Microarchitectural attacks have, in recent years, emerged as a central concern for system security, particularly as computing systems become increasingly heterogeneous—utilizing a mix of CPUs, GPUs, accelerators, and other processing units. The research presented in "(M)WAIT for It: Bridging the Gap between Microarchitectural and Architectural Attacks" introduces a novel primitive that enables attackers to convert microarchitectural states into architectural states, without relying on precise timing measurements. This innovation broadens the potential for exploitation and increases the attack surface on modern platforms.
This blog will walk you through the basics and advanced aspects of microarchitectural attacks, demonstrate technical code examples, explain how tools and attacks are detected or scanned for, and show how this knowledge directly impacts real-world cyber-defense and offense, using (M)WAIT and related attacks as case studies.
We will also touch upon insights provided by the seminal survey "Microarchitectural Attacks in Heterogeneous Systems" and the new transient execution attack "Inception", CVE-2023-20569, on AMD Zen CPUs.
Contents
Microarchitectural attacks represent a class of exploits that use the subtle behaviors and implementation details of computer hardware—specifically, those not intentionally expressed in the architectural specifications or APIs. The rapid evolution in processor design and the increasing adoption of heterogeneous systems have inadvertently expanded the range of exploitable microarchitectural states.
Heterogeneous systems—those with multiple, diverse types of processing units—introduce new challenges and risks for system security.
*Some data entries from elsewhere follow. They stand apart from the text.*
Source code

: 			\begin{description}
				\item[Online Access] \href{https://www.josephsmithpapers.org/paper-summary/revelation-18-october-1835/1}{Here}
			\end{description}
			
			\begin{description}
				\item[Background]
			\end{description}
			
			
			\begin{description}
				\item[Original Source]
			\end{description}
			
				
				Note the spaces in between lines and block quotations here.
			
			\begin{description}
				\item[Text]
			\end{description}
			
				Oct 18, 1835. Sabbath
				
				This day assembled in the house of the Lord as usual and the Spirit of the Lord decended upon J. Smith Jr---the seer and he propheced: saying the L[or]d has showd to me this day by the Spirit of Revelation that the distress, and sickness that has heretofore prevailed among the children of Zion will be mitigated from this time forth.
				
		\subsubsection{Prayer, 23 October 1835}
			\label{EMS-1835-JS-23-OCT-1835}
Differences in how these components interact and share resources (e.g., memory, caches, interconnects) can leak sensitive data.
The (M)WAIT primitive enables attackers to exploit these low-level states and amplify them to architectural level leaks—switching from hard-to-measure, high-noise microarchitectural effects to programmatically observable events, such as instruction results or register values.
In a typical processor, architectural state refers to the predictable, programmer-visible parts of computation: registers, memory, and the results of instructions. Microarchitectural state consists of the hidden details: pipeline stages, branch predictors, CPU caches, execution queues, buffer statuses, and so on.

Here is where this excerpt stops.